[[ INPUT DATA, beginning ]]
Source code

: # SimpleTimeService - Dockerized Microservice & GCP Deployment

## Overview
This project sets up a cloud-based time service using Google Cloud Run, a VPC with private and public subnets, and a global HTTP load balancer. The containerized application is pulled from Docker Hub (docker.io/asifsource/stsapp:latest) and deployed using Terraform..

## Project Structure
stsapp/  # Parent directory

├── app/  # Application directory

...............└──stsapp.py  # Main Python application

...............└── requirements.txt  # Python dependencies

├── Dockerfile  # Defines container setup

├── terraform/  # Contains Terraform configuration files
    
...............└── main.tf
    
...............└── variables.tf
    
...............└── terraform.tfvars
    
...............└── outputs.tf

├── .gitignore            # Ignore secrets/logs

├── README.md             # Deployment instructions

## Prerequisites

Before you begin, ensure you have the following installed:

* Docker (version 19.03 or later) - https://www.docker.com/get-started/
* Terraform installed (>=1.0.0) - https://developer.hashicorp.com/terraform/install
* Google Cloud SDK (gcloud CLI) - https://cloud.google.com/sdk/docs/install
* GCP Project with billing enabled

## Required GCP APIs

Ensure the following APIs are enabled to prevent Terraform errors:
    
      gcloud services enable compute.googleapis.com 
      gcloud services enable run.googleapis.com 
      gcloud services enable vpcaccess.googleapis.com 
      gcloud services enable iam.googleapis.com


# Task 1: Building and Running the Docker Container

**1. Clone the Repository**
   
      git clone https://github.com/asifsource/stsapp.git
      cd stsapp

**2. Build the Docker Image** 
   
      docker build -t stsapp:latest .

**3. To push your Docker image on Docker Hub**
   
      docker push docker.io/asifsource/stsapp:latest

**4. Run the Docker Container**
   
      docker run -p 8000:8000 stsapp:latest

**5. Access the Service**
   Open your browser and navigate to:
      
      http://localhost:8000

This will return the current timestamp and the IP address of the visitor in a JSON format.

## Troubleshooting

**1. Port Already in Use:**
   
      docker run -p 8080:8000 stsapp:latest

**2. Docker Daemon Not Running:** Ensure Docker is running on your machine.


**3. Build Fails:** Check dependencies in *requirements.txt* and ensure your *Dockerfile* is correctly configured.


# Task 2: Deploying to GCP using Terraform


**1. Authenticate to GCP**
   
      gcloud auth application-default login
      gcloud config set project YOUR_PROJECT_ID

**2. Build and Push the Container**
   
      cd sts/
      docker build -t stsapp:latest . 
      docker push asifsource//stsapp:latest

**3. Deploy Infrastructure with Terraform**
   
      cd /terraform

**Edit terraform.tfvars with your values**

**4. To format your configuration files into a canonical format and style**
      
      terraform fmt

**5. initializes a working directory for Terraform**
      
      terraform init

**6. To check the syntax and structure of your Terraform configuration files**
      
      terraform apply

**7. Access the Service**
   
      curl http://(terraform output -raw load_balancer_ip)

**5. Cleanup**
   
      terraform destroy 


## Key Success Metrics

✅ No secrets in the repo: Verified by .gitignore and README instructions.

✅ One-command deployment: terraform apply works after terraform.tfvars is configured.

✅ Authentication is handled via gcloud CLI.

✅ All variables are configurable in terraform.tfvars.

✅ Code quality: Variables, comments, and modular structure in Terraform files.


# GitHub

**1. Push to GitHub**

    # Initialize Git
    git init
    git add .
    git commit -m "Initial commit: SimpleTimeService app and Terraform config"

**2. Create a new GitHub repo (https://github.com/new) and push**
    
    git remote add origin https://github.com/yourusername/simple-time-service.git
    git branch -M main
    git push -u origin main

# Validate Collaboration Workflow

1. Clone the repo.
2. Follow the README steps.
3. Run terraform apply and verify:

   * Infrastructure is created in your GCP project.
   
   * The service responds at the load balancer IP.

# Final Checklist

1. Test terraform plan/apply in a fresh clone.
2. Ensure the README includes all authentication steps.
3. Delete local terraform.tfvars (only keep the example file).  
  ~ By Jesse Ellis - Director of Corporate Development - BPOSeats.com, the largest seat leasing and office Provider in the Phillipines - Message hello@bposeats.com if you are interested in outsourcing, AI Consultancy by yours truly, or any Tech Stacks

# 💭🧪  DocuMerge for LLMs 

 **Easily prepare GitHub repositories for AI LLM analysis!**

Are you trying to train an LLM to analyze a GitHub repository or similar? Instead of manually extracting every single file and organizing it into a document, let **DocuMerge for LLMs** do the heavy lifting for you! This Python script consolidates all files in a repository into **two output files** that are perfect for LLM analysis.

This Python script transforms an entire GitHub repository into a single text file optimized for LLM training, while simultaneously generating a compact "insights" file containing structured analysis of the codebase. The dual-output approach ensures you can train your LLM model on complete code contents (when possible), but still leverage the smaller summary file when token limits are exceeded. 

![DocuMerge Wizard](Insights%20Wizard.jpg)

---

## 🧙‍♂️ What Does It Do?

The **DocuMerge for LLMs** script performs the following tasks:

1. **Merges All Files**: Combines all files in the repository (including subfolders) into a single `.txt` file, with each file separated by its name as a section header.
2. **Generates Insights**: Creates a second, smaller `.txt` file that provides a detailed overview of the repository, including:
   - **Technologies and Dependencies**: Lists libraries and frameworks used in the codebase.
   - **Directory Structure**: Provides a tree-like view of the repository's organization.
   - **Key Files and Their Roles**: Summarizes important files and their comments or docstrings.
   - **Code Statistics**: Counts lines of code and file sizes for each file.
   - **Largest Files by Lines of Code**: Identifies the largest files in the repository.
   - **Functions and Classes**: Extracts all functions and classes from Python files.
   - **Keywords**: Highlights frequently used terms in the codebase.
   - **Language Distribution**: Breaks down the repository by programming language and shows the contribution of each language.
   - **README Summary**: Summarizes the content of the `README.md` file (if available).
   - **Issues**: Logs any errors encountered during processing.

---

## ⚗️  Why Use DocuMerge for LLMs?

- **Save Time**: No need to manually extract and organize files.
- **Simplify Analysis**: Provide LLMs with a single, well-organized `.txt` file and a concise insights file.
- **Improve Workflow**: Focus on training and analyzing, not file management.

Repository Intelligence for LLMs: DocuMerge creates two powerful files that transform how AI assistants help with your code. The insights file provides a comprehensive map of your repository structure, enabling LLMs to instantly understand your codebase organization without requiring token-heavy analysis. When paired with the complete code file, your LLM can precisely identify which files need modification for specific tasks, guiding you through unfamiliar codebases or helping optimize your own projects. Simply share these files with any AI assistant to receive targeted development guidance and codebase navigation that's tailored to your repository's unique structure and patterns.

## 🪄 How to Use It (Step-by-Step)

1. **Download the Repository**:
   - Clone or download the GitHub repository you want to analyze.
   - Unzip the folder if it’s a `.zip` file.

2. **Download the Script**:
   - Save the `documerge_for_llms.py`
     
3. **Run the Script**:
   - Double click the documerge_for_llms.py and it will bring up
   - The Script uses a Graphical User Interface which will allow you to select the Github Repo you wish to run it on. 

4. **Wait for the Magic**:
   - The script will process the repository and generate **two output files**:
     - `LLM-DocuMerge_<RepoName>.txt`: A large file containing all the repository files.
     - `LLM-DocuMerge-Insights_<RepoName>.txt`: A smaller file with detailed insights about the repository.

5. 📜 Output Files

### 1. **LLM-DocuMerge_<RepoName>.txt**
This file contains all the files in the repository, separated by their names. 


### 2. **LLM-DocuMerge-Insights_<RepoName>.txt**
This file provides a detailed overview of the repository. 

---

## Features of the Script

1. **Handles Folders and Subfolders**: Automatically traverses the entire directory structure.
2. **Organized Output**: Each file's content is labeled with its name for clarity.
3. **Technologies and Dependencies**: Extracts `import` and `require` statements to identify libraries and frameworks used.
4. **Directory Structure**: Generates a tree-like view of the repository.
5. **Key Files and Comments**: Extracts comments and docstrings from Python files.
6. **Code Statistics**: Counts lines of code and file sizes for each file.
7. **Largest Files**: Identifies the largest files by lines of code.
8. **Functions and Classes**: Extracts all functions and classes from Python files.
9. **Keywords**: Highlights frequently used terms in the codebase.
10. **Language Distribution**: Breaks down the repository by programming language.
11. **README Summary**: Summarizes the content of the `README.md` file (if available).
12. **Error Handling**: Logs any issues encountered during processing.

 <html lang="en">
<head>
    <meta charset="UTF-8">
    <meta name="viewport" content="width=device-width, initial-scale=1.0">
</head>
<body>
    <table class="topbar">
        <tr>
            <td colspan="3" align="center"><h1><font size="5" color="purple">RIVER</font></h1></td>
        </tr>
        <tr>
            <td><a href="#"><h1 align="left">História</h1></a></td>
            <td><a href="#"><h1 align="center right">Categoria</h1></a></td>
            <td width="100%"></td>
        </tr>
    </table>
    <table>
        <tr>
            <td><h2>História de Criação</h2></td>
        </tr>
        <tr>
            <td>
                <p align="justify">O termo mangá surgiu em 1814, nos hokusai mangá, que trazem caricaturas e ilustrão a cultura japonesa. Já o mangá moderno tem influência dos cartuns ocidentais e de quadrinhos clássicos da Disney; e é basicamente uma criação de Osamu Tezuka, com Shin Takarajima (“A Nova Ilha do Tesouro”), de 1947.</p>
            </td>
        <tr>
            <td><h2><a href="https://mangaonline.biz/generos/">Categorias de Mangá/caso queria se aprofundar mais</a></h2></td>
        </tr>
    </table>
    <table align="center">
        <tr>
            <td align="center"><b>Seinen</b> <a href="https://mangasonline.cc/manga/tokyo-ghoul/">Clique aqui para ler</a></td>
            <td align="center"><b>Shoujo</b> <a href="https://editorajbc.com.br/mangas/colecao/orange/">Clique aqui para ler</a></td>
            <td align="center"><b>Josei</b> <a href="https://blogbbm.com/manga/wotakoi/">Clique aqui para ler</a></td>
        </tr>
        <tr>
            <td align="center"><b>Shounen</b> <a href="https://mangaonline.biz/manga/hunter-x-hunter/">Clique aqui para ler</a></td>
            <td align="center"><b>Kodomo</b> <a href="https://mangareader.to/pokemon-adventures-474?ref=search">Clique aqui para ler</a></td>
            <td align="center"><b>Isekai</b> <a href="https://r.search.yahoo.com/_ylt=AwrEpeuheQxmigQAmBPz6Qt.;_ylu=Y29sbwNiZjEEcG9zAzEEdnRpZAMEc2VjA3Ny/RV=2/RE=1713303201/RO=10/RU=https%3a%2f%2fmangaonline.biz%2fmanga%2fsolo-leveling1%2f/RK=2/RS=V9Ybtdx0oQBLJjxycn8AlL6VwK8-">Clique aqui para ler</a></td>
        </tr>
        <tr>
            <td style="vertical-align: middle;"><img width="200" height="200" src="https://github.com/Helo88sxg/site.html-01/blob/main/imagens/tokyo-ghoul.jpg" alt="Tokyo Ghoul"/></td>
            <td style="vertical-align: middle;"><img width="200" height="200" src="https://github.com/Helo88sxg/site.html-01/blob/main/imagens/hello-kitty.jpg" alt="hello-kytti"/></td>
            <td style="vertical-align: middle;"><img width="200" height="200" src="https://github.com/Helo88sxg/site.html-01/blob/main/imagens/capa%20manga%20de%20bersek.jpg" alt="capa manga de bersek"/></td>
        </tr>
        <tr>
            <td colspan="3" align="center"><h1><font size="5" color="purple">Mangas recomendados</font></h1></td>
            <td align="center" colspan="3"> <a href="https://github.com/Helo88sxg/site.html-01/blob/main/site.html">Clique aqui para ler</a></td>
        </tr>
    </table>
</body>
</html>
[[ INPUT DATA, end ]]
Considering only lines of the records that hold the string "functions", state how many there are and nothing else.

2